Monday, January 16, 2012

Primaries Make Me Believe the End is Near

Well, there is another presidential debate on the tube, and all I have to say about that is Jay-sus Christ (would not be amused).
I mean, seriously. I know this is on Fox News, so my standards should be appropriately lowered, but come on. This is stupid. This has reached a point of blatant, proud ignorance that I cannot even fathom. I would need to drink Drano to get to this level.
It's shocking, really, that we have an entire faction of people in this country who buy into this crap. Really? You think we should lower taxes? What kind of fucking economics class did you take, candidates? I missed the part where cutting taxes to nothing does something positive for the system. Guess what- taxes pay for things. They don't just pay for grandma's healthcare, they also pay for such abominations as roads, schools, national parks, state parks, mass transit, universities, libraries, and regulatory services that keep us good and dandy like the Food and Drug Administration or the Internal Revenue Service (yes, the IRS is a good thing). This is insane. This isn't even capitalism. (This is not Sparta, either.)
Let's talk about capitalism. You see, capitalism isn't "evil." It isn't "good," either. It's a system that looks one way on paper and another way when you add humans. Capitalism, at its core, is a system motivated by companies and economics. Is that a negative? I don't think so. Ideally, a company cares first about its customers, second about its employees, and third about its profits. Why? Because it works. See, when you care about your customers, they buy your products. When they buy your products, you have the wealth to take care of your employees. When you take care of your employees, they have the opportunity to be customers somewhere else, where they spend money and, indirectly, pay money towards the incomes of people who will be your customers. When you disregard your employees and don't take care of them, they cannot afford to spend money. If they can't do that, other people cannot earn money. If there's no surplus money in peoples' pockets, they don't spend it at your company.

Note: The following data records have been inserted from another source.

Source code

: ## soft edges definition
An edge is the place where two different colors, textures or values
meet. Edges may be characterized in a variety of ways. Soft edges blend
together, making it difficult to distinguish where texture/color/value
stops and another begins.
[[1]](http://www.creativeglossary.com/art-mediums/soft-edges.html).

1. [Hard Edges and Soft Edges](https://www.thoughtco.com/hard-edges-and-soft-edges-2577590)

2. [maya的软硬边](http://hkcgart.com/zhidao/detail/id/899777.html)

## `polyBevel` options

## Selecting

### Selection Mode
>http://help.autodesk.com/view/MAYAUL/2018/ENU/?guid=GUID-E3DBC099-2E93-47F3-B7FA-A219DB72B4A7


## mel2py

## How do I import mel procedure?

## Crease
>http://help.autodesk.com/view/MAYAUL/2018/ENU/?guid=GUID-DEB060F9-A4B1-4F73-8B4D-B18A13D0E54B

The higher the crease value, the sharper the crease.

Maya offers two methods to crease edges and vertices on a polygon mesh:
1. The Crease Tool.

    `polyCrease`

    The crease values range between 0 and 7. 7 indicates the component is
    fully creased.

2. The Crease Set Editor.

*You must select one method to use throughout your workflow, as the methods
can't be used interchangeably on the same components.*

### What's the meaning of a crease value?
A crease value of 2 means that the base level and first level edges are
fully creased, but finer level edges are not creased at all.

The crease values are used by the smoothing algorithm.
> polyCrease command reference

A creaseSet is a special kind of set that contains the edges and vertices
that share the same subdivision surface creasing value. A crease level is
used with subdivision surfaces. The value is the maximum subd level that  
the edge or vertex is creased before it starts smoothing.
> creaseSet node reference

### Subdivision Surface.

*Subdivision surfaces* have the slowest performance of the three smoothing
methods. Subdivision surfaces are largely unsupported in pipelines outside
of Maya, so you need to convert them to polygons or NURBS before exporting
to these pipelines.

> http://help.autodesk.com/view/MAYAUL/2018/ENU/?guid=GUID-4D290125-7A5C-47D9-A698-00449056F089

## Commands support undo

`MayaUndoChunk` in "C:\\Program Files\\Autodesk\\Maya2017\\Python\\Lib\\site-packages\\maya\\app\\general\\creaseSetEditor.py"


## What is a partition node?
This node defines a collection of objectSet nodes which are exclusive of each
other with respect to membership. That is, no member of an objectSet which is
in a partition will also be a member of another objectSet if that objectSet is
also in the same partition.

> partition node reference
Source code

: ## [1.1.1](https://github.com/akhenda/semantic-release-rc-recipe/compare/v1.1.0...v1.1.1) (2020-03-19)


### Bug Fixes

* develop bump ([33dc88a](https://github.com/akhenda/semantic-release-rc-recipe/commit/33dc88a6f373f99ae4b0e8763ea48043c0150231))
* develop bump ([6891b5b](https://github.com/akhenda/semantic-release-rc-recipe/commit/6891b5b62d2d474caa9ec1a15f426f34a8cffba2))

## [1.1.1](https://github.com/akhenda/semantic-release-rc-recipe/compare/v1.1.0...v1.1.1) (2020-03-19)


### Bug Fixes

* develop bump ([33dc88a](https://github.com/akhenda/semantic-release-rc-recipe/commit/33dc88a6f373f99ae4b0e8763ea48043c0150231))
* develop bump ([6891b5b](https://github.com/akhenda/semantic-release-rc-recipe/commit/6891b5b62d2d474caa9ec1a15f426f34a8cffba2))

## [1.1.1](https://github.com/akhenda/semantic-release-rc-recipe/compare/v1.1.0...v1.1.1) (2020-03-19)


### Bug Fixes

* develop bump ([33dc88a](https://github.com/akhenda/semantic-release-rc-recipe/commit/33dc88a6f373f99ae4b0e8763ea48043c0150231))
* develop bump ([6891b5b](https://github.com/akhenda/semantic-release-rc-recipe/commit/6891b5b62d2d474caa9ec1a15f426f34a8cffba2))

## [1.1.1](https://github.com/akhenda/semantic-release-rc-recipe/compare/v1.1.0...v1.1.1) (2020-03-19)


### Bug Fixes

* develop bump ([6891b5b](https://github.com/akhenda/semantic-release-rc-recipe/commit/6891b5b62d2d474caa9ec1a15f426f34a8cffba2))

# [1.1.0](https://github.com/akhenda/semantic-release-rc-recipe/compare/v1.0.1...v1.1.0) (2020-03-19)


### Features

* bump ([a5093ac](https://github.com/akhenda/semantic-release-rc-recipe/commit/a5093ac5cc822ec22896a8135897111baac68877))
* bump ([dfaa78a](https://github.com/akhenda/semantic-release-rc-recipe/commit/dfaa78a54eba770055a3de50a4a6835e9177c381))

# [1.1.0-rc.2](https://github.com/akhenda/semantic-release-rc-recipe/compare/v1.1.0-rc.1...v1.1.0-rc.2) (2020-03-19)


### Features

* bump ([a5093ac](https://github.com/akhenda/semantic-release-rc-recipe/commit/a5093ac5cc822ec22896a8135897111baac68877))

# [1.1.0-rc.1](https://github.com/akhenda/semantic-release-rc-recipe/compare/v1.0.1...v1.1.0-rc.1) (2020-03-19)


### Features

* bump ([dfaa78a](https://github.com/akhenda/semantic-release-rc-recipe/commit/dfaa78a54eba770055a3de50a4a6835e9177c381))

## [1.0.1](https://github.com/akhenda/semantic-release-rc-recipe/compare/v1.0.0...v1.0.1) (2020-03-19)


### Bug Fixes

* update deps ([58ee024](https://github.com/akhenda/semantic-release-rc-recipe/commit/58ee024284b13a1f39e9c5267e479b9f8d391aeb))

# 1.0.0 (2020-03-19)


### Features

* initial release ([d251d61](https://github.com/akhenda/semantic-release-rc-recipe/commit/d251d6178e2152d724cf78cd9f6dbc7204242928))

This model makes sense to me. It seems to be capitalism, in that we have a constant exchange of money- a back-and-forth flow of wealth, if you will. However, this is not the model we currently use.

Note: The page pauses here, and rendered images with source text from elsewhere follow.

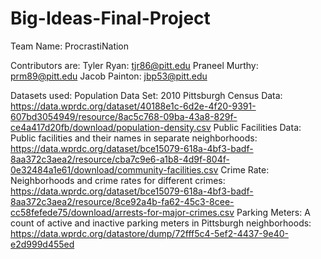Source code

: # Big-Ideas-Final-Project
Team Name: ProcrastiNation

Contributors are: 
Tyler Ryan: tjr86@pitt.edu
Praneel Murthy: prm89@pitt.edu
Jacob Painton: jbp53@pitt.edu

Datasets used:
Population Data Set: 2010 Pittsburgh Census Data: https://data.wprdc.org/dataset/40188e1c-6d2e-4f20-9391-607bd3054949/resource/8ac5c768-09ba-43a8-829f-ce4a417d20fb/download/population-density.csv
Public Facilities Data: Public facilities and their names in separate neighborhoods: https://data.wprdc.org/dataset/bce15079-618a-4bf3-badf-8aa372c3aea2/resource/cba7c9e6-a1b8-4d9f-804f-0e32484a1e61/download/community-facilities.csv
Crime Rate: Neighborhoods and crime rates for different crimes: https://data.wprdc.org/dataset/bce15079-618a-4bf3-badf-8aa372c3aea2/resource/8ce92a4b-fa62-45c3-8cee-cc58fefede75/download/arrests-for-major-crimes.csv
Parking Meters: A count of active and inactive parking meters in Pittsburgh neighborhoods: https://data.wprdc.org/datastore/dump/72fff5c4-5ef2-4437-9e40-e2d999d455ed
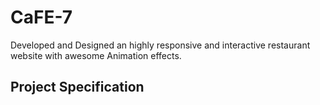 # CaFE-7
Developed and Designed an highly responsive and interactive restaurant website with awesome Animation effects.

## Project Specification

### 
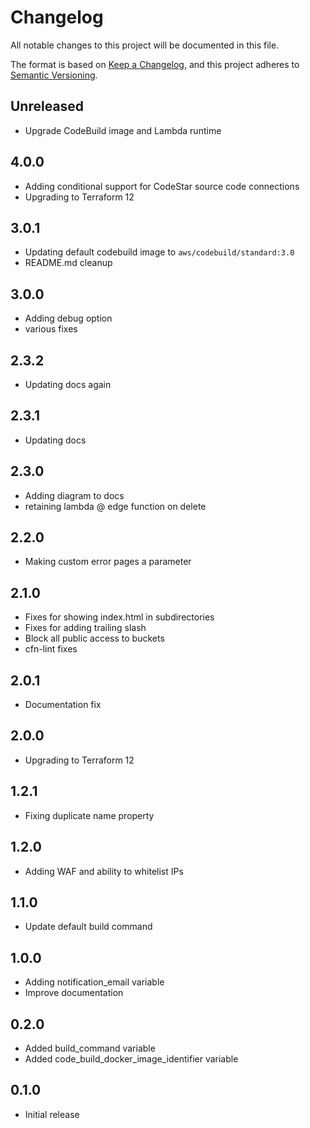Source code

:# Changelog

All notable changes to this project will be documented in this file.

The format is based on [Keep a Changelog](https://keepachangelog.com/en/1.0.0/),
and this project adheres to [Semantic Versioning](https://semver.org/spec/v2.0.0.html).

## Unreleased

* Upgrade CodeBuild image and Lambda runtime

## 4.0.0

* Adding conditional support for CodeStar source code connections
* Upgrading to Terraform 12

## 3.0.1

* Updating default codebuild image to `aws/codebuild/standard:3.0`
* README.md cleanup

## 3.0.0

* Adding debug option
* various fixes

## 2.3.2

* Updating docs again

## 2.3.1

* Updating docs

## 2.3.0

* Adding diagram to docs
* retaining lambda @ edge function on delete

## 2.2.0

* Making custom error pages a parameter

## 2.1.0

* Fixes for showing index.html in subdirectories
* Fixes for adding trailing slash
* Block all public access to buckets
* cfn-lint fixes

## 2.0.1

* Documentation fix

## 2.0.0

* Upgrading to Terraform 12

## 1.2.1

* Fixing duplicate name property

## 1.2.0

* Adding WAF and ability to whitelist IPs

## 1.1.0

* Update default build command

## 1.0.0

* Adding notification_email variable
* Improve documentation

## 0.2.0

* Added build_command variable
* Added code_build_docker_image_identifier variable

## 0.1.0

* Initial release
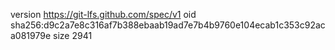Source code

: version https://git-lfs.github.com/spec/v1
oid sha256:d9c2a7e8c316af7b388ebaab19ad7e7b4b9760e104ecab1c353c92aca081979e
size 2941
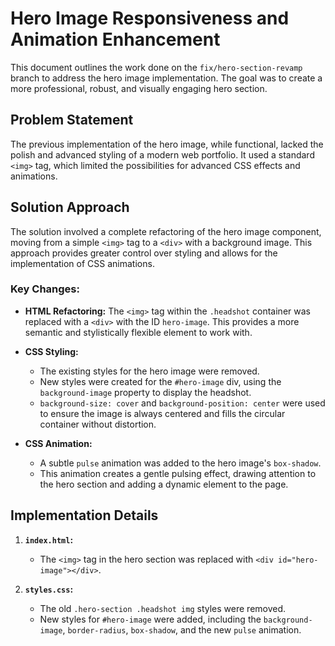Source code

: # Hero Image Responsiveness and Animation Enhancement

This document outlines the work done on the `fix/hero-section-revamp` branch to address the hero image implementation. The goal was to create a more professional, robust, and visually engaging hero section.

## Problem Statement

The previous implementation of the hero image, while functional, lacked the polish and advanced styling of a modern web portfolio. It used a standard `<img>` tag, which limited the possibilities for advanced CSS effects and animations.

## Solution Approach

The solution involved a complete refactoring of the hero image component, moving from a simple `<img>` tag to a `<div>` with a background image. This approach provides greater control over styling and allows for the implementation of CSS animations.

### Key Changes:

-   **HTML Refactoring:** The `<img>` tag within the `.headshot` container was replaced with a `<div>` with the ID `hero-image`. This provides a more semantic and stylistically flexible element to work with.

-   **CSS Styling:**
    -   The existing styles for the hero image were removed.
    -   New styles were created for the `#hero-image` div, using the `background-image` property to display the headshot.
    -   `background-size: cover` and `background-position: center` were used to ensure the image is always centered and fills the circular container without distortion.

-   **CSS Animation:**
    -   A subtle `pulse` animation was added to the hero image's `box-shadow`.
    -   This animation creates a gentle pulsing effect, drawing attention to the hero section and adding a dynamic element to the page.

## Implementation Details

1.  **`index.html`:**
    -   The `<img>` tag in the hero section was replaced with `<div id="hero-image"></div>`.

2.  **`styles.css`:**
    -   The old `.hero-section .headshot img` styles were removed.
    -   New styles for `#hero-image` were added, including the `background-image`, `border-radius`, `box-shadow`, and the new `pulse` animation.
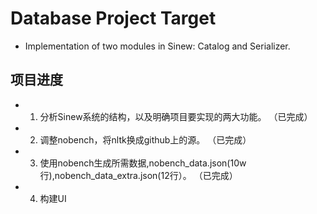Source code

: # Database Project Target
* Implementation of two modules in Sinew: Catalog and Serializer.

## 项目进度

* 1. 分析Sinew系统的结构，以及明确项目要实现的两大功能。 （已完成）
* 2. 调整nobench，将nltk换成github上的源。 （已完成）
* 3. 使用nobench生成所需数据,nobench_data.json(10w行),nobench_data_extra.json(12行）。 （已完成）
* 4. 构建UI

What we have is not capitalism. It's a kind of "corporate socialism," in that when companies fail to care for their employees and customers, those companies' leaders are assured economic survival by the government. Even in the cases of companies not directly given money to stay afloat, they still benefit from laws (or lack thereof) that address "golden parachutes" and legal liability for the failure of a company. As long as this system persists, these corporations have no real motivation to care about the welfare of their employees and the rights of their customers.

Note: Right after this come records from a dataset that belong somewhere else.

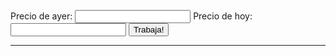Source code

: <html>
<head>
<title>Sumasyrestas</title>


</head>
<body>



Precio de ayer: <input id="ayer">
Precio de hoy: <input id="hoy">
<button id="say">Trabaja!</button>
 
<hr>
<div id="result"></div>
 
<script>

var ops = {
        sumar: function sumarNumeros(n1, n2) {
            return (parseFloat(n1) + parseFloat(n2));
        },

        restar: function restarNumeros(n1, n2) {
            return (parseFloat(n1) - parseFloat(n2));
        },
        
        multiplicar: function multiplicarNumeros(n1, n2) {
            return (parseFloat(n1) * parseFloat(n2));
        },

        dividir: function dividirNumeros(n1, n2) {
            return (parseFloat(n1) / parseFloat(n2));
        }


    };


var date = new Date().getDate();

var d = new Date();
var month = new Array();
month[0] = "ene";
month[1] = "feb";
month[2] = "mar";
month[3] = "abr";
month[4] = "may";
month[5] = "jun";
month[6] = "jul";
month[7] = "ago";
month[8] = "sep";
month[9] = "oct";
month[10] = "nov";
month[11] = "dic";
var mes = month[d.getMonth()];




function say_hi() {
    var ayer = document.getElementById('ayer').value;
    var hoy = document.getElementById('hoy').value;

    var diferencia = ops.restar(ayer, hoy);

   

    var diferencia100 = ops.multiplicar(diferencia, 100);

    

    if (diferencia<0) {
       var diferenciaentera = ops.multiplicar(diferencia,-1);
      var diferencia_entera_dos = diferenciaentera.toFixed(2);
       var subebaja = 'sube';
       var masmenos = 'm\u00E1s';
       var incredesce = "incremento";

   } else { var subebaja = 'baja'; 
            var masmenos = 'menos';
            var incredesce = 'descenso';

          var diferenciaentera = diferencia;
          var diferencia_entera_dos = diferencia.toFixed(2);
}

 var dif100 = ops.multiplicar (diferenciaentera,100);
 var porcentaje = ops.dividir(dif100, ayer).toFixed(2);



porcentaje_letra = "1234.12"; 

var porcentaje_coma = porcentaje.toString().replace(/\./g,','); 

var diferencia_entera_dos_coma = diferencia_entera_dos.toString().replace(/\./g,',');

var ayer_coma = ayer.toString().replace(/\./g,',');

var hoy_coma = hoy.toString().replace(/\./g,',');

 var html1 = 'PETR\u00D3LEO BRENT CIERRE <p> El petr\u00F3leo Brent <b>' + subebaja + '</b> un <b> ' + porcentaje_coma + ' % </b>, hasta <b>' + hoy_coma + '</b> d\u00F3lares <p> Londres, <b>' + date + '</b> <b>' + mes + '</b> (EFE).- El precio del barril de petr\u00F3leo Brent para entrega en enero termin\u00F3 hoy en el mercado de futuros de Londres en <b>' + hoy + '</b> d\u00F3lares, un <b> ' + porcentaje_coma + ' % </b> <b>' + masmenos + '</b> que al finalizar la sesi\u00F3n anterior.<br> El crudo del mar del Norte, de referencia en Europa, concluy\u00F3 la jornada en el International Exchange Futures con un <b>' + incredesce + '</b> de <b> ' + diferencia_entera_dos_coma + '</b> d\u00F3lares respecto a la \u00FAltima negociaci\u00F3n, cuando cerr\u00F3 en <b>' + ayer_coma + '</b> d\u00F3lares.';




 
   
    document.getElementById('result').innerHTML = html1;
}
 
document.getElementById('say').addEventListener('click', say_hi);
</script>

</body>
</html>
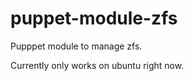 puppet-module-zfs
================= 

Pupppet module to manage zfs.

Currently only works on ubuntu right now.
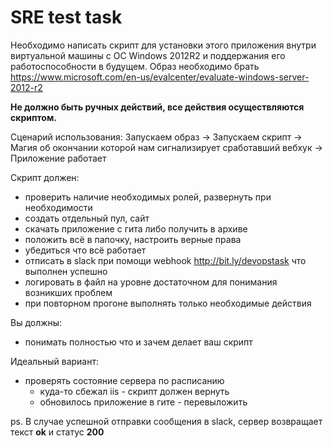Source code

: ﻿# SRE test task

Необходимо написать скрипт для установки этого приложения внутри виртуальной машины с ОС Windows 2012R2 и поддержания его работоспособности в будущем. Образ необходимо брать https://www.microsoft.com/en-us/evalcenter/evaluate-windows-server-2012-r2

**Не должно быть ручных действий, все действия осуществляются скриптом.**

Сценарий использования:
Запускаем образ -> Запускаем скрипт -> Магия об окончании которой нам сигнализирует сработавший вебхук -> Приложение работает

Скрипт должен:
* проверить наличие необходимых ролей, развернуть при необходимости
* создать отдельный пул, сайт
* скачать приложение с гита либо получить в архиве
* положить всё в папочку, настроить верные права
* убедиться что всё работает
* отписать в slack при помощи webhook http://bit.ly/devopstask что выполнен успешно
* логировать в файл на уровне достаточном для понимания возникших проблем
* при повторном прогоне выполнять только необходимые действия

Вы должны:
* понимать полностью что и зачем делает ваш скрипт

Идеальный вариант:
* проверять состояние сервера по расписанию
  * куда-то сбежал iis - скрипт должен вернуть
  * обновилось приложение в гите - перевыложить

ps. В случае успешной отправки сообщения в slack, сервер возвращает текст **ok** и статус **200**
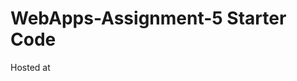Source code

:# WebApps-Assignment-5 Starter Code
Hosted at <a href="https://44-563-web-apps-s22.github.io/webapps-s22-assignment-5-martintsanchez/"></a>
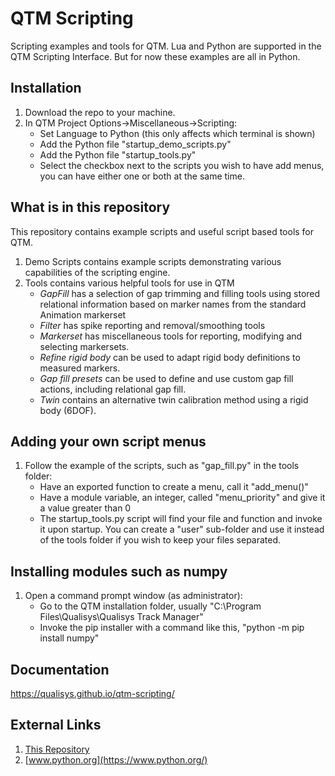 # QTM Scripting
Scripting examples and tools for QTM.  Lua and Python are supported in the QTM Scripting Interface.  But for now these examples are all in Python.
## Installation
1. Download the repo to your machine.
2. In QTM Project Options->Miscellaneous->Scripting:
    - Set Language to Python (this only affects which terminal is shown)
    - Add the Python file "startup_demo_scripts.py"
    - Add the Python file "startup_tools.py"
    - Select the checkbox next to the scripts you wish to have add menus, you can have either one or both at the same time.

## What is in this repository
This repository contains example scripts and useful script based tools for QTM.
1. Demo Scripts contains example scripts demonstrating various capabilities of the scripting engine.
2. Tools contains various helpful tools for use in QTM
    - *GapFill* has a selection of gap trimming and filling tools using stored relational information based on marker names from the standard Animation markerset
    - *Filter* has spike reporting and removal/smoothing tools
    - *Markerset* has miscellaneous tools for reporting, modifying and selecting markersets.
    - *Refine rigid body* can be used to adapt rigid body definitions to measured markers.
    - *Gap fill presets* can be used to define and use custom gap fill actions, including relational gap fill.
    - *Twin* contains an alternative twin calibration method using a rigid body (6DOF).
## Adding your own script menus
1. Follow the example of the scripts, such as "gap_fill.py" in the tools folder:
    - Have an exported function to create a menu, call it "add_menu()"
    - Have a module variable, an integer, called "menu_priority" and give it a value greater than 0 
    - The startup_tools.py script will find your file and function and invoke it upon startup.  You can create a "user" sub-folder and use it instead of the tools folder if you wish to keep your files separated.
## Installing modules such as numpy
1. Open a command prompt window (as administrator):
    - Go to the QTM installation folder, usually "C:\Program Files\Qualisys\Qualisys Track Manager"
    - Invoke the pip installer with a command like this, "python -m pip install numpy"
    
## Documentation
https://qualisys.github.io/qtm-scripting/

## External Links
1. [This Repository](https://github.com/qualisys/qtm-scripting.git)
2. [www.python.org](https://www.python.org/)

But I digress. I'm not an economics person by training, and perhaps I'm being a bit of an idealist. All I mean by this is that these candidates are incorrect when they claim to support capitalism. What they support is not capitalism, because it is an unsustainable system to promote the wealth of the few and ignore the welfare of the many. What they support is a system in which the government supports corporations and their leaders without regard to the customers and employees those corporations have scorned. That is more socialist than anything Barack Obama has done, but it isn't in the interests of the citizens. This is why I call it corporate socialism, and I am terrified of it.